I think these results are unbelievable. Unbelievable low that is. First time I read it, I thought “What? Such a big machine with just 26VMs?”. And when doing the math and counting the VMs per core, I think this is way too low.

Lookin’ at the site of my current customer, we have HP DL585G2 and G5 servers running VMware ESX 3.0.2 and 3.5u2. We easily get 3.5VMs per core and sometimes even 4.5VMs per core. “Ok, but this is a VM under heavy load” you will say. That is true, but don’t think our VMs are doing nothing. We run SQL2000, SQL2005, Citrix, Fileservers, etc and it is all production. A total of 650 VMs at this moment and we are still busy P2Ving more and more servers.

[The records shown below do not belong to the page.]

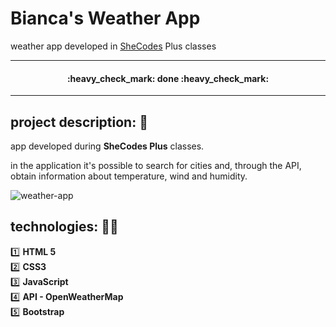 <h1>Bianca's Weather App</h1>
<p>weather app developed in <a href="https://www.shecodes.io/" target="_blank">SheCodes</a> Plus classes</p>

<hr />

<h4 align="center"> 
    :heavy_check_mark:  done  :heavy_check_mark:
</h4>

<hr />

## project description: :memo:

<p align="justify">
app developed during <strong>SheCodes Plus</strong> classes.</p>
<p>in the application it's possible to search for cities and, through the API, obtain information about temperature, wind and humidity.


![weather-app](https://user-images.githubusercontent.com/89276862/179569200-d787379a-dfee-4a5f-9736-3c4a49af30fe.png)
</p>

## technologies: :woman_technologist:
:one: <strong>HTML 5</strong><br>
:two: <strong>CSS3</strong><br>
:three: <strong>JavaScript</strong><br>
:four: <strong>API - OpenWeatherMap</strong><br>
:five: <strong>Bootstrap</strong>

So where did it go wrong? First I think that testing SQL2005 with just 2Gb of RAM and 1 vCPU might not be the best test. And how hard was this VM with SQL hit? Or is it irrelevant what the VM itself was doing?

On the VMware website you can find the VMark results of the same Dell R900 server. In this test the Dell R900 with 24 cores, does a whopping 14 tiles. Each tile is 6 VMs, which gives us a 84 VMs on that same Dell R900. That is more then double and comes to 3.5 VMs per core.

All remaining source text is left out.